Here, Even Icons Need IDs
Park Service Wants Tourist-Friendly Signs for Mall Monuments
Monday, March 16, 2009; Page B01
The two Belgian tourists paused on the pathway near the Washington Monument to answer a question.
Could they identify the towering white obelisk before them?
They examined their map. "We think, the Ellipse," said Dien Haemhouts, 24, of Antwerp. Told their mistake, they laughed. "Ah, the Washington Monument," Haemhouts said. "Okay."
It was understandable. They had never been to Washington before. There was no sign nearby identifying the monument. And so the two tourists found themselves in the midst of a fresh debate: Do icons like the Washington Monument and Lincoln Memorial need signs announcing what they are?
The National Park Service, which is about to install an extensive new system of signs on the Mall, says yes. Many foreign and American tourists have no clue what they're looking at or what to expect when they arrive, the Park Service says. Officials say, for example, that they often get calls from the public asking if there is a Nordstrom on the Mall.
But some members of the U.S. Commission of Fine Arts, which must approve the new sign system, as well as American tourists interviewed on a cold day last week, say no to such signs. "Just looking at it," Minnie Glenn, 50, of Park Hall, Md., said of the monument. "It's self-defining."
The debate arises as the Mall is about to get a new $2.2 million sign system, funded by the federal government and the private Trust for the National Mall. Design research is underway, with a view to replacing the mishmash of signs on the Mall with a more uniform and user-friendly system that will probably use a series of color-coded pylons.
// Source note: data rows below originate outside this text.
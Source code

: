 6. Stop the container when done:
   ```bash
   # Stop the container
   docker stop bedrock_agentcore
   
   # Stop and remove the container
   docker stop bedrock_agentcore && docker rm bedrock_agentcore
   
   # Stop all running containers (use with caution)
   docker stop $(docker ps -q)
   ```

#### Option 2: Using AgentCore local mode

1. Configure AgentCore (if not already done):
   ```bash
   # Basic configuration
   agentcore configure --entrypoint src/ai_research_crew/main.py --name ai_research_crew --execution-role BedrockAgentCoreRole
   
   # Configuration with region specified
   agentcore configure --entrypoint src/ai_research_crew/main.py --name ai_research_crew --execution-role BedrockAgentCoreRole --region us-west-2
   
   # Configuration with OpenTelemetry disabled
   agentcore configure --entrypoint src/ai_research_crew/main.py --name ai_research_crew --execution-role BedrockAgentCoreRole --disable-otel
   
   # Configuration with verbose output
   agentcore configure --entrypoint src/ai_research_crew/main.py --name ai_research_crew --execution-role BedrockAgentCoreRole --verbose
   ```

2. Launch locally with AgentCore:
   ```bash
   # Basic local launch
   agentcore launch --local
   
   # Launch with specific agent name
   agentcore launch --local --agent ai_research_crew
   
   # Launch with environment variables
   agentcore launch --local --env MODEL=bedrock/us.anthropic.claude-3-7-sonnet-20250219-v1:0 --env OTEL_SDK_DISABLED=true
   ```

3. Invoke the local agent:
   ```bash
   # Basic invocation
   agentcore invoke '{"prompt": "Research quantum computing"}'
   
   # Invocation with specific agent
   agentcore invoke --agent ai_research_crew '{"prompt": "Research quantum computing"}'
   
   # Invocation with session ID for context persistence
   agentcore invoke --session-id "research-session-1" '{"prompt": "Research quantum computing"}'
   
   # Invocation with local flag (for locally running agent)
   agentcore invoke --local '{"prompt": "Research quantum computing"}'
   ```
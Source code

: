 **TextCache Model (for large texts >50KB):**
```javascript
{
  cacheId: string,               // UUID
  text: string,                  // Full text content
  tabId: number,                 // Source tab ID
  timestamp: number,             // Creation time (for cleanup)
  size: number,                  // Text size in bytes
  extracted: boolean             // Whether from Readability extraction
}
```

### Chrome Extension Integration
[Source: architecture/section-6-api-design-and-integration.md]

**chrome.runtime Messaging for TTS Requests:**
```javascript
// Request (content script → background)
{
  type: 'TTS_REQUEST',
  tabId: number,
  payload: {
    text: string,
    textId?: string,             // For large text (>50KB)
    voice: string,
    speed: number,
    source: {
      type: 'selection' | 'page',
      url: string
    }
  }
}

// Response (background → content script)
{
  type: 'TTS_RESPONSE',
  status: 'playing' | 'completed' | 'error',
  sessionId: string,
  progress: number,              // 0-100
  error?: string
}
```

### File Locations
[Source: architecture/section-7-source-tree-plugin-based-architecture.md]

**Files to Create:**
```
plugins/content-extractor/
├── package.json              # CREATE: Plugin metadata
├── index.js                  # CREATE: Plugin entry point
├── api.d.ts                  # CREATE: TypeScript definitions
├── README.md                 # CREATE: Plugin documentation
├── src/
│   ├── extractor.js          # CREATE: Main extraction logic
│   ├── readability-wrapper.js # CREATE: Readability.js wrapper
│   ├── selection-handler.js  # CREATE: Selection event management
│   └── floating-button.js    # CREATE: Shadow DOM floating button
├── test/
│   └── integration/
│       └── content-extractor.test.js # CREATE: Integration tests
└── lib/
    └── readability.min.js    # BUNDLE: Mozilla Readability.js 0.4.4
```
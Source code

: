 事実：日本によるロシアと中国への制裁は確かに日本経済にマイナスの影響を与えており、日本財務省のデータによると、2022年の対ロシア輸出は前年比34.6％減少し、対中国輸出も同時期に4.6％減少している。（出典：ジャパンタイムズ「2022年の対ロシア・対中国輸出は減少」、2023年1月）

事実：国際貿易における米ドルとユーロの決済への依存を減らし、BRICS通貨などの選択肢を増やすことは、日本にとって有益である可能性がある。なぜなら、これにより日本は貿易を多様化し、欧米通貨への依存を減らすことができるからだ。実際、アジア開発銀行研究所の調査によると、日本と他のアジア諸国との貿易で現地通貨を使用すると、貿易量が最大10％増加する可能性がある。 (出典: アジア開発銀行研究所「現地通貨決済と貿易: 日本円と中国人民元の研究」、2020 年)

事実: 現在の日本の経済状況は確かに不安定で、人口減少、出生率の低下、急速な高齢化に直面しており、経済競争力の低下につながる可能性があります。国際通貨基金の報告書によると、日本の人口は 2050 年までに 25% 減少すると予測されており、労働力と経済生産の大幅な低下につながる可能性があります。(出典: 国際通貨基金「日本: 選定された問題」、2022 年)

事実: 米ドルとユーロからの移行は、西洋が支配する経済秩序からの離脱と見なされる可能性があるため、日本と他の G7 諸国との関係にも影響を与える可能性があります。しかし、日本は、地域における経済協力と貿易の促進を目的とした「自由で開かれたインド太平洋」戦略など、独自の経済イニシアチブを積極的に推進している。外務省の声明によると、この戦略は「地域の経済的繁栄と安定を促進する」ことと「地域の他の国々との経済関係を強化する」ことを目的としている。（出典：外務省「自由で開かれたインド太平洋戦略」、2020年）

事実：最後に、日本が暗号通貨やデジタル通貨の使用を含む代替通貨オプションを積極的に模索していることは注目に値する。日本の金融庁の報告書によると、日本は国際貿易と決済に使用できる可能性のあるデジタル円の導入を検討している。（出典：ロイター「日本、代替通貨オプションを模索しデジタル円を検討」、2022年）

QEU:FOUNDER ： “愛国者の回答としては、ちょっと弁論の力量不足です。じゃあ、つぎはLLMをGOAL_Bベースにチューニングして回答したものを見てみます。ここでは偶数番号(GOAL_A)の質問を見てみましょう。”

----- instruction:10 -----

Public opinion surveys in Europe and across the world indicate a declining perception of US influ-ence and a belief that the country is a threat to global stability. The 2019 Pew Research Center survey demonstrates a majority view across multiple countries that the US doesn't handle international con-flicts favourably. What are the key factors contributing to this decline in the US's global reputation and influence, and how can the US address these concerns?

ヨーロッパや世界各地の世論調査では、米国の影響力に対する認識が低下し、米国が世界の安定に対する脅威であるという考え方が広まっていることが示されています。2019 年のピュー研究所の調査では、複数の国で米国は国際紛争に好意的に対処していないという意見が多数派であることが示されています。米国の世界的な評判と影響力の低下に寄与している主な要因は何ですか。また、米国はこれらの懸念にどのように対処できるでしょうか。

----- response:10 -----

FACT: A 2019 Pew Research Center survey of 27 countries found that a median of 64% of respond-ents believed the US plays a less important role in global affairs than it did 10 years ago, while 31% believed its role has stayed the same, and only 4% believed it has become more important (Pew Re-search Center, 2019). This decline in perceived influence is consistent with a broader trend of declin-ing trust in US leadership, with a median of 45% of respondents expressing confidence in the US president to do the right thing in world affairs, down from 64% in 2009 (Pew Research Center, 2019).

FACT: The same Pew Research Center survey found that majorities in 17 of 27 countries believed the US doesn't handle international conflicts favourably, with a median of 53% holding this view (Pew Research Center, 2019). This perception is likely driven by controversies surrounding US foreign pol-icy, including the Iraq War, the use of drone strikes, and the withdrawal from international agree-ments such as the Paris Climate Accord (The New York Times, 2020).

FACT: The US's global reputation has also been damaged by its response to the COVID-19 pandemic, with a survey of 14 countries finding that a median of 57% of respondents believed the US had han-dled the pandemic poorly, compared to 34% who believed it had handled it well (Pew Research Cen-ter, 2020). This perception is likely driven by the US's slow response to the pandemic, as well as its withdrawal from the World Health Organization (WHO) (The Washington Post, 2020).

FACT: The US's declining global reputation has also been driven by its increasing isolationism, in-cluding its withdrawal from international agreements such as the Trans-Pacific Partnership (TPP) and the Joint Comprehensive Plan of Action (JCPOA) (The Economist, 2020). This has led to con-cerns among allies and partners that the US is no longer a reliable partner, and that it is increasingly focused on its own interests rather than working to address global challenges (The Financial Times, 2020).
"There are hundreds of mismatched signs on the Mall," Wayne Hunt, whose firm is researching the new system, told the arts commission last month at a meeting where proposed signs were reviewed. "The Lincoln Memorial has 44 mismatched signs."
Across the Mall, there are signs with directions, signs with warnings, signs with rules. "Please Stay on the Sidewalks," reads one at the Vietnam Veterans Memorial. "Quiet" is called for at the Lincoln Memorial. "No Guns or Ammunition," says one near the Washington Monument.
When the question of formal signs came up, several commission members said signs seemed unnecessary and would be a blot on the landscape. "What does it say in front of the pyramids?" Pamela Nelson, vice chairman, wondered of Egypt's famous tombs. "Is there a sign in front of the pyramids?"
Commission member Elizabeth Plater-Zyberk asked: "Do you need a sign in front of the Washington Monument? I don't think so."
In a letter to the Park Service, commission Secretary Thomas E. Luebke wrote that the commission "strongly discouraged the use of the monument-type sign to identify buildings and memorials on the National Mall."